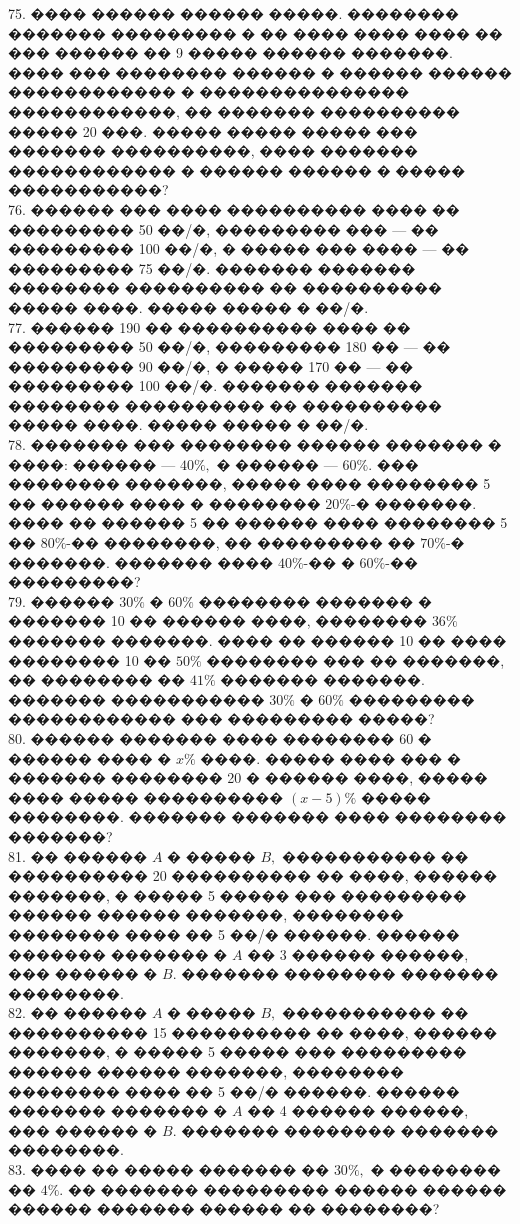 \documentclass[12pt]{article}
\begin{document}
75. ���� ������ ������ �����. �������� ������� ��������� � �� ���� ���� ���� �� ��� ������ �� 9 ����� ������ �������. ���� ��� �������� ������ � ������ ������ ������������ � ��������������� ������������, �� ������� ���������� ����� 20 ���. ����� ����� ����� ��� ������� ����������, ���� ������� ������������ � ������ ������ � ����� �����������?\\
76. ������ ��� ���� ���������� ���� �� ��������� 50 ��/�, ��������� ��� --- �� ��������� 100 ��/�, � ����� ��� ���� --- �� ��������� 75 ��/�. ������� ������� �������� ���������� �� ���������� ����� ����. ����� ����� � ��/�.\\
77. ������ 190 �� ���������� ���� �� ��������� 50 ��/�, ��������� 180 �� --- �� ��������� 90 ��/�, � ����� 170 �� --- �� ��������� 100 ��/�. ������� ������� �������� ���������� �� ���������� ����� ����. ����� ����� � ��/�.\\
78. ������� ��� �������� ������ ������� � ����: ������ --- $40\%,$ � ������ --- $60\%.$ ��� �������� �������, ����� ���� �������� 5 �� ������ ���� � �������� $20\%$-� �������. ���� �� ������ 5 �� ������ ���� �������� 5 �� $80\%$-�� ��������, �� ��������� �� $70\%$-� �������. ������� ���� $40\%$-�� � $60\%$-�� ���������?\\
79. ������ $30\%$ � $60\%$ �������� ������� � ������� 10 �� ������ ����, �������� $36\%$ ������� �������. ���� �� ������ 10 �� ���� �������� 10 �� $50\%$ �������� ��� �� �������, �� �������� �� $41\%$ ������� �������. ������� ����������� $30\%$ � $60\%$ ��������� ������������ ��� ��������� �����?\\
80. ������ ������� ���� �������� 60 � ������ ���� � $x\%$ ����. ����� ���� ��� � ������� �������� 20 � ������ ����, ����� ���� ����� ���������� $(x-5)\%$ ����� ��������. ������� ������� ���� �������� �������?\\
81. �� ������ $A$ � ����� $B,$ ����������� �� ���������� 20 ���������� �� ����, ������ �������,
� ����� 5 ����� ��� ��������� ������ ������ �������, �������� �������� ���� �� 5 ��/� ������. ������ ������� ������� � $A$
�� 3 ������ ������, ��� ������ � $B.$ ������� �������� ������� ��������.\\
82. �� ������ $A$ � ����� $B,$ ����������� �� ���������� 15 ���������� �� ����, ������ �������,
� ����� 5 ����� ��� ��������� ������ ������ �������, �������� �������� ���� �� 5 ��/� ������. ������ ������� ������� � $A$
�� 4 ������ ������, ��� ������ � $B.$ ������� �������� ������� ��������.\\
83. ���� �� ����� ������� �� $30\%,$ � �������� �� $4\%.$ �� ������� ��������� ������ ������ ������ ������� ������ �� ��������?\\
\end{document}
● ● ● ● ● ● ●
Apart from the images, everything in the records must be repeated exactly.

 \documentclass[12pt]{article}
\begin{document}
75. ���� ������ ������ �����. �������� ������� ��������� � �� ���� ���� ���� �� ��� ������ �� 9 ����� ������ �������. ���� ��� �������� ������ � ������ ������ ������������ � ��������������� ������������, �� ������� ���������� ����� 20 ���. ����� ����� ����� ��� ������� ����������, ���� ������� ������������ � ������ ������ � ����� �����������?\\
76. ������ ��� ���� ���������� ���� �� ��������� 50 ��/�, ��������� ��� --- �� ��������� 100 ��/�, � ����� ��� ���� --- �� ��������� 75 ��/�. ������� ������� �������� ���������� �� ���������� ����� ����. ����� ����� � ��/�.\\
77. ������ 190 �� ���������� ���� �� ��������� 50 ��/�, ��������� 180 �� --- �� ��������� 90 ��/�, � ����� 170 �� --- �� ��������� 100 ��/�. ������� ������� �������� ���������� �� ���������� ����� ����. ����� ����� � ��/�.\\
78. ������� ��� �������� ������ ������� � ����: ������ --- $40\%,$ � ������ --- $60\%.$ ��� �������� �������, ����� ���� �������� 5 �� ������ ���� � �������� $20\%$-� �������. ���� �� ������ 5 �� ������ ���� �������� 5 �� $80\%$-�� ��������, �� ��������� �� $70\%$-� �������. ������� ���� $40\%$-�� � $60\%$-�� ���������?\\
79. ������ $30\%$ � $60\%$ �������� ������� � ������� 10 �� ������ ����, �������� $36\%$ ������� �������. ���� �� ������ 10 �� ���� �������� 10 �� $50\%$ �������� ��� �� �������, �� �������� �� $41\%$ ������� �������. ������� ����������� $30\%$ � $60\%$ ��������� ������������ ��� ��������� �����?\\
80. ������ ������� ���� �������� 60 � ������ ���� � $x\%$ ����. ����� ���� ��� � ������� �������� 20 � ������ ����, ����� ���� ����� ���������� $(x-5)\%$ ����� ��������. ������� ������� ���� �������� �������?\\
81. �� ������ $A$ � ����� $B,$ ����������� �� ���������� 20 ���������� �� ����, ������ �������,
� ����� 5 ����� ��� ��������� ������ ������ �������, �������� �������� ���� �� 5 ��/� ������. ������ ������� ������� � $A$
�� 3 ������ ������, ��� ������ � $B.$ ������� �������� ������� ��������.\\
82. �� ������ $A$ � ����� $B,$ ����������� �� ���������� 15 ���������� �� ����, ������ �������,
� ����� 5 ����� ��� ��������� ������ ������ �������, �������� �������� ���� �� 5 ��/� ������. ������ ������� ������� � $A$
�� 4 ������ ������, ��� ������ � $B.$ ������� �������� ������� ��������.\\
83. ���� �� ����� ������� �� $30\%,$ � �������� �� $4\%.$ �� ������� ��������� ������ ������ ������ ������� ������ �� ��������?\\
\end{document}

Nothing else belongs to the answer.